[Extracted records]
"""

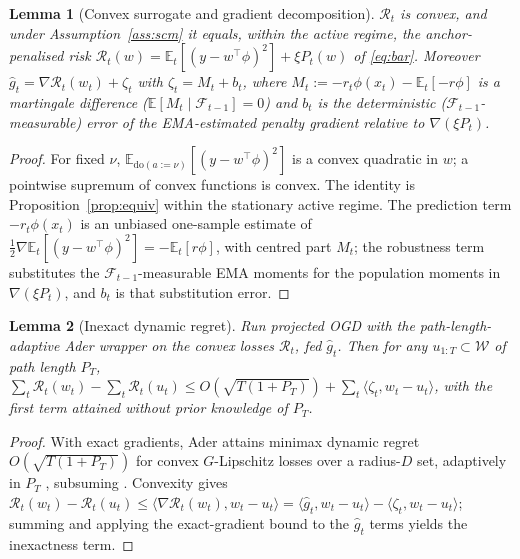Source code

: \documentclass[11pt]{article}
\theoremstyle{plain}
\newtheorem{lemma}{Lemma}
\theoremstyle{remark}
\newcommand{\E}{\mathbb{E}}
\newcommand{\doop}{\mathrm{do}}
\begin{document}
\begin{lemma}[Convex surrogate and gradient decomposition]\label{lem:surrogate}
$\mathcal{R}_t$ is convex, and under Assumption~\ref{ass:scm} it equals, within the active
regime, the anchor-penalised risk $\mathcal{R}_t(w)=\E_t[(y-w^\top\phi)^2]+\xi P_t(w)$ of
\eqref{eq:bar}. Moreover $\hat g_t=\nabla\mathcal{R}_t(w_t)+\zeta_t$ with $\zeta_t=M_t+b_t$,
where $M_t:=-r_t\phi(x_t)-\E_t[-r\phi]$ is a martingale difference
($\E[M_t\mid\mathcal F_{t-1}]=0$) and $b_t$ is the deterministic
($\mathcal F_{t-1}$-measurable) error of the EMA-estimated penalty gradient relative to
$\nabla(\xi P_t)$.
\end{lemma}
\begin{proof}
For fixed $\nu$, $\E_{\doop(a:=\nu)}[(y-w^\top\phi)^2]$ is a convex quadratic in $w$; a
pointwise supremum of convex functions is convex. The identity is
Proposition~\ref{prop:equiv} within the stationary active regime. The prediction term
$-r_t\phi(x_t)$ is an unbiased one-sample estimate of
$\tfrac12\nabla\E_t[(y-w^\top\phi)^2]=-\E_t[r\phi]$, with centred part $M_t$; the
robustness term substitutes the $\mathcal F_{t-1}$-measurable EMA moments for the
population moments in $\nabla(\xi P_t)$, and $b_t$ is that substitution error.
\end{proof}

\begin{lemma}[Inexact dynamic regret]\label{lem:ogd}
Run projected OGD with the path-length-adaptive Ader wrapper
\citep{zhang2018adaptive} on the convex losses $\mathcal{R}_t$, fed $\hat g_t$. Then for any
$u_{1:T}\subset\mathcal{W}$ of path length $P_T$,
$\sum_t\mathcal{R}_t(w_t)-\sum_t\mathcal{R}_t(u_t)\le O(\sqrt{T(1+P_T)})+\sum_t\langle\zeta_t,
w_t-u_t\rangle$, with the first term attained without prior knowledge of $P_T$.
\end{lemma}
\begin{proof}
With exact gradients, Ader attains minimax dynamic regret $O(\sqrt{T(1+P_T)})$ for
convex $G$-Lipschitz losses over a radius-$D$ set, adaptively in $P_T$
\citep{zhang2018adaptive}, subsuming \citet{zinkevich2003ogd,hazan2016oco}. Convexity
gives $\mathcal{R}_t(w_t)-\mathcal{R}_t(u_t)\le\langle\nabla\mathcal{R}_t(w_t),w_t-u_t\rangle=
\langle\hat g_t,w_t-u_t\rangle-\langle\zeta_t,w_t-u_t\rangle$; summing and applying the
exact-gradient bound to the $\hat g_t$ terms yields the inexactness term.
\end{proof}
\end{document}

"""

▶ [Task to carry out]: Extract from the data every line where "moments" shows up.

▶ [Exercise output]:
robustness term substitutes the $\mathcal F_{t-1}$-measurable EMA moments for the
population moments in $\nabla(\xi P_t)$, and $b_t$ is that substitution error.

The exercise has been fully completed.